In a comprehensive and detailed analysis, Ochi et al evaluated the genetic alterations in 136 blast crisis (BC) and 148 chronic phase (CP) samples from 216 patients with chronic myeloid leukemia (CML) by exome and targeted sequencing. The number of genetic alterations increased during CP to BC progression with a mean of 5.3 nonsynonymous single-nucleotide variants acquired. One or more genetic abnormalities are found in 126 (92.6%) out of the 136 BC patients. As expected, the lineage of the BC and prior use of tyrosine kinase inhibitors (TKIs) correlate with distinct molecular profiles. TKIs markedly suppressed the number of genetic alterations increase during the transition from CP to BC. Notably, genetic alterations such AXL1 mutations complex CNAs, i(17q), and +21, rather than clinical variables, contribute to a better prediction of BC prognosis in early therapy with TKI in CP.
Switching to a second generation TKI with the goal of obtaining a deeper response and therefore a chance for treatment-free remission (TFR), is an option for certain patients and has been investigated in a few trials. ENEStop may be the most popular and Hughes et al had updated the 5 years follow up in a recent publication.
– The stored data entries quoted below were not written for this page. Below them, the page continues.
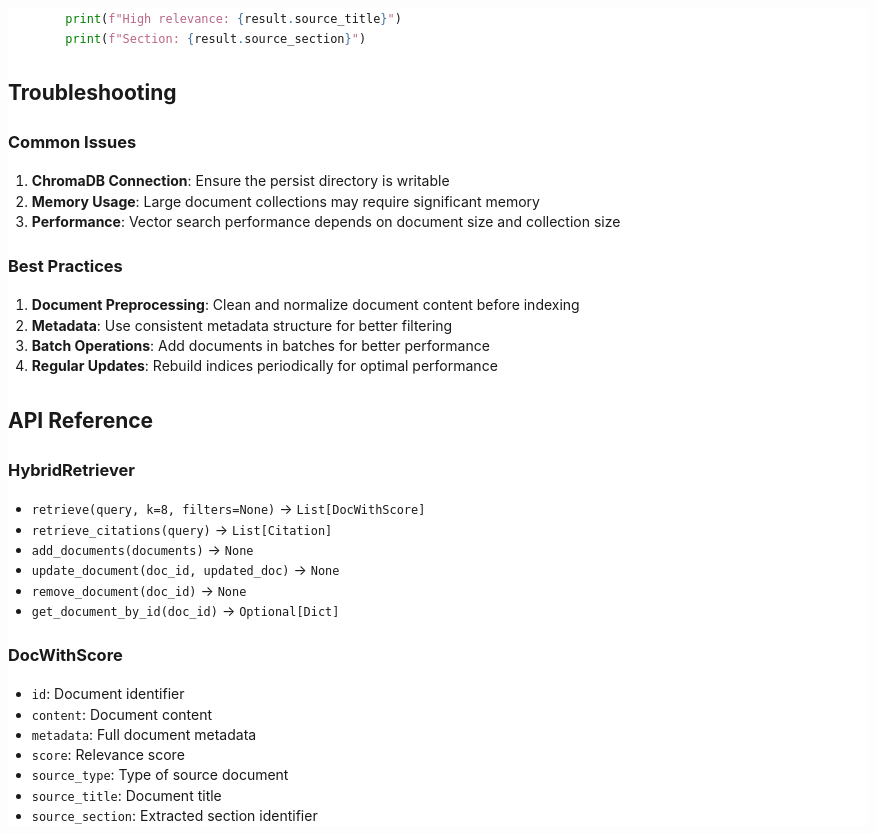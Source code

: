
 ```python
        print(f"High relevance: {result.source_title}")
        print(f"Section: {result.source_section}")
```

## Troubleshooting

### Common Issues

1. **ChromaDB Connection**: Ensure the persist directory is writable
2. **Memory Usage**: Large document collections may require significant memory
3. **Performance**: Vector search performance depends on document size and collection size

### Best Practices

1. **Document Preprocessing**: Clean and normalize document content before indexing
2. **Metadata**: Use consistent metadata structure for better filtering
3. **Batch Operations**: Add documents in batches for better performance
4. **Regular Updates**: Rebuild indices periodically for optimal performance

## API Reference

### HybridRetriever

- `retrieve(query, k=8, filters=None)` → `List[DocWithScore]`
- `retrieve_citations(query)` → `List[Citation]`
- `add_documents(documents)` → `None`
- `update_document(doc_id, updated_doc)` → `None`
- `remove_document(doc_id)` → `None`
- `get_document_by_id(doc_id)` → `Optional[Dict]`

### DocWithScore

- `id`: Document identifier
- `content`: Document content
- `metadata`: Full document metadata
- `score`: Relevance score
- `source_type`: Type of source document
- `source_title`: Document title
- `source_section`: Extracted section identifier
The study includes patients with chronic-phase chronic myeloid leukemia (CML-CP) who achieved sustained deep molecular response only after switching from imatinib to nilotinib and TFR was attempted by 126 patients following 1 year of nilotinib consolidation phase. At 5 years, the rate of successful TFR and overall survival was 42.9% and 95.9%, respectively. Of 59 patients reinitiating nilotinib, 98.3% of patients regained major molecular response. Overall, AEs increased in nilotinib reinitiation vs. consolidation phase including cardiovascular (CV) adverse events (AEs) as patients had a long duration of exposure for nilotinib.
After several publications and recommendations by NCCN and ELN, the optimal cut-off values of the duration of MR4 and deeper responses remain unresolved. Kim et al reported a large study of 131 patients enrolled into the Canadian TKI discontinuation study and evaluated the molecular relapse-free survival (mRFS) at 12 months after imatinib discontinuation. Based on this analysis they propose 6 years with imatinib treatment duration as the shortest imatinib duration- a superior success versus less than 6 years (61.8% vs. 36.0%; P = .01). Also a MR4 duration of 4.5 years or longer vs. less than 4.5 years (64.2% vs. 41.9%; P = .003) was associated with a superior molecular relapse-free survival at 12 months after imatinib discontinuation.
Fatigue is a common complain of patients taking TKI and has been well reported as adverse effects in most of the CML trials. However, when evaluating fatigue, it is always difficult to understand if there are additional factors that can contribute to it. Hyland et al investigated if the use of cognitive behavioral therapy for targeted-therapy related fatigue (CBT-TTF) targeting fatigue perpetuating factors change over time. By delivering CBT via FaceTime or wait list control in CML patients with moderate or severe fatigue, they were able to see an improvement in TKI-related fatigue in CML patients through changes in behavior (sleep, activity patterns) and cognitions about fatigue and cancer.